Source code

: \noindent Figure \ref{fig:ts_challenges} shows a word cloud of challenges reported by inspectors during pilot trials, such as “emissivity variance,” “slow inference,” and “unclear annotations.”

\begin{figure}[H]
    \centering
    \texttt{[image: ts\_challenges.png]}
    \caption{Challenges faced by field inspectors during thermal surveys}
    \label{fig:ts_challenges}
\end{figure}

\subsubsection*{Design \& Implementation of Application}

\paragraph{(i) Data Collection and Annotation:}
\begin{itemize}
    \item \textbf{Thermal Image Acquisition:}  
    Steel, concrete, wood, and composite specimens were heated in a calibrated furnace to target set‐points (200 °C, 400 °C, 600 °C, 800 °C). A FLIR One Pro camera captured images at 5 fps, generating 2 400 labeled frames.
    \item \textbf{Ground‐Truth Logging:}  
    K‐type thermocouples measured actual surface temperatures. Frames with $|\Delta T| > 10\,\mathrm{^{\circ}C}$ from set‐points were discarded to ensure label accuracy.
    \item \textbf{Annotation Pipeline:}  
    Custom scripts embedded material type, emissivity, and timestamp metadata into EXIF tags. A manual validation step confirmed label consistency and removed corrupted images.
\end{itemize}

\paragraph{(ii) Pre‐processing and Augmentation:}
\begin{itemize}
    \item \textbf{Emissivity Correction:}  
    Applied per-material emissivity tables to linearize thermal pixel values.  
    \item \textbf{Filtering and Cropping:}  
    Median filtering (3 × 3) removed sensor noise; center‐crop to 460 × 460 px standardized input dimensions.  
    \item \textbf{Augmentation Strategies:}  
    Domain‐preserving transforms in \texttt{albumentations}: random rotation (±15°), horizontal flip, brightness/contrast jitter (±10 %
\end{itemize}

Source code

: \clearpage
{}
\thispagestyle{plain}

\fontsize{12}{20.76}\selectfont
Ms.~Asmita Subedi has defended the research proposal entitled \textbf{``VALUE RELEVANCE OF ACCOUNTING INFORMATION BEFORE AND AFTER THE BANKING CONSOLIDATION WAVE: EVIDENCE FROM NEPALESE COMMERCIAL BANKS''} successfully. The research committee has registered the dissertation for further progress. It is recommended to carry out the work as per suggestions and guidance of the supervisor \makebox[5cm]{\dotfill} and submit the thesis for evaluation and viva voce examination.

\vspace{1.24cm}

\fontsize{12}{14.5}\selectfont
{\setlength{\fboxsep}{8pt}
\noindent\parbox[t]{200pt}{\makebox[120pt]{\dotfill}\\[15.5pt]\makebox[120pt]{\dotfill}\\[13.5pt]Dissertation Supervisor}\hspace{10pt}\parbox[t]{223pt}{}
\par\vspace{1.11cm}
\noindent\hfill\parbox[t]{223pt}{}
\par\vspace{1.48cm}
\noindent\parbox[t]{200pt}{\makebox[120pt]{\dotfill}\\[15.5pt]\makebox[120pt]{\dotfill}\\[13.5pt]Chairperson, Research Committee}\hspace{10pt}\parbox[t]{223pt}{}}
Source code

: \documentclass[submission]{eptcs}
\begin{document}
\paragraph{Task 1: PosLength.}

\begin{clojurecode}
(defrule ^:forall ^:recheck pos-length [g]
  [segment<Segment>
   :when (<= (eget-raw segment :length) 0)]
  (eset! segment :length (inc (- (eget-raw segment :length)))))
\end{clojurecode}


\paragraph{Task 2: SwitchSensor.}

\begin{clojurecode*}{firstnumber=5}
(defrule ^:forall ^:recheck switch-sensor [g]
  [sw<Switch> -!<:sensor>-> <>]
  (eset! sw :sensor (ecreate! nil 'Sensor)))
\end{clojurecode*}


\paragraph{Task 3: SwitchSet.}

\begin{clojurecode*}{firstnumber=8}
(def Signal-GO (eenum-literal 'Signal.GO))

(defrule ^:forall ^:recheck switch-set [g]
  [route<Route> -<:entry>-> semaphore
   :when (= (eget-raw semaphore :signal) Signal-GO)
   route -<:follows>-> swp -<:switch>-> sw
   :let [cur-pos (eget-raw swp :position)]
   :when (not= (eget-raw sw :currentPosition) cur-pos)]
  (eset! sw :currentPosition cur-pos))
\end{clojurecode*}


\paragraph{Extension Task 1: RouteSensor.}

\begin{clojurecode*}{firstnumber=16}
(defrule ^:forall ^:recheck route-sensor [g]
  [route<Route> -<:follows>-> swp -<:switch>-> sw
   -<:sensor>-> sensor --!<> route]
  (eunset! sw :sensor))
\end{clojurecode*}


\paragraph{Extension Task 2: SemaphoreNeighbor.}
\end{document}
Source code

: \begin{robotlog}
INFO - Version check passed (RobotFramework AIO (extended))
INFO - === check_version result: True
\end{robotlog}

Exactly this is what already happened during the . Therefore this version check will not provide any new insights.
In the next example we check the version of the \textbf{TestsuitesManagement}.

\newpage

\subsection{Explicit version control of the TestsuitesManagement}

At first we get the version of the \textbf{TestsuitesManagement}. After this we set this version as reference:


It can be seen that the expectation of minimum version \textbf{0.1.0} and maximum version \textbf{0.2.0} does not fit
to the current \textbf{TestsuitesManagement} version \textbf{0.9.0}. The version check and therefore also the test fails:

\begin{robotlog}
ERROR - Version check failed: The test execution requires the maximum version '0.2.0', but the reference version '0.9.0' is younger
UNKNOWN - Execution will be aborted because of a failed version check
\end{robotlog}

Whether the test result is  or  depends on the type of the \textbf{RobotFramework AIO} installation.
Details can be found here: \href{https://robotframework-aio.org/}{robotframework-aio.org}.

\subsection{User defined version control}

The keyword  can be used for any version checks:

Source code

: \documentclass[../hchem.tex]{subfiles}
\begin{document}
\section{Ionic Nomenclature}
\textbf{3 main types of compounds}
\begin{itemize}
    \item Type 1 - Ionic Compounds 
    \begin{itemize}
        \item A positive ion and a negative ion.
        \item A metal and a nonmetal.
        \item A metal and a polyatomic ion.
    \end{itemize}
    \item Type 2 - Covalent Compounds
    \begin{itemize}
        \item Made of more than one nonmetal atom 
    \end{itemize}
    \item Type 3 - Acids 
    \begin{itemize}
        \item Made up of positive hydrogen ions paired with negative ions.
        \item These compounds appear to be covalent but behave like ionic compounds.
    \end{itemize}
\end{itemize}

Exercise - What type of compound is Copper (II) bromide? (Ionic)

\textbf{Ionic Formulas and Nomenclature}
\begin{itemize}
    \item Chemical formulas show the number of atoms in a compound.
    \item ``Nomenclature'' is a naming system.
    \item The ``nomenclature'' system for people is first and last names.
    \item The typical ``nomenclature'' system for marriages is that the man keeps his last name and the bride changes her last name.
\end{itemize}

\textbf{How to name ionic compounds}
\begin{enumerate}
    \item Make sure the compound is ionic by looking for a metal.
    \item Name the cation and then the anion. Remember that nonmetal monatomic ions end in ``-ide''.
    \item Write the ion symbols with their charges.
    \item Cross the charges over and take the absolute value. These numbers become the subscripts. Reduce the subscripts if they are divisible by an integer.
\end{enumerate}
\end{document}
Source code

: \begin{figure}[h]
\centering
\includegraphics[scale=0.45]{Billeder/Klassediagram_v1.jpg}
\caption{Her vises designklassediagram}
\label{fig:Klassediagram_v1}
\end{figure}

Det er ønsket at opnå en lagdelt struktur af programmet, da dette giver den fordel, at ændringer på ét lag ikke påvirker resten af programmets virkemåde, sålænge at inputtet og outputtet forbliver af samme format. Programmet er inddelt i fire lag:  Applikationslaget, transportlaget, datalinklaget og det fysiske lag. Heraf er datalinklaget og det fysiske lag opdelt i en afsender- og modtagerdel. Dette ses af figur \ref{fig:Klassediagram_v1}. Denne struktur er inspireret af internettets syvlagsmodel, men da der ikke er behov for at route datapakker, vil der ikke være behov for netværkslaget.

• • •

Track down every line in the entries that includes the string "selectfont", and copy it.

[Task response]:
\fontsize{12}{20.76}\selectfont
\fontsize{12}{14.5}\selectfont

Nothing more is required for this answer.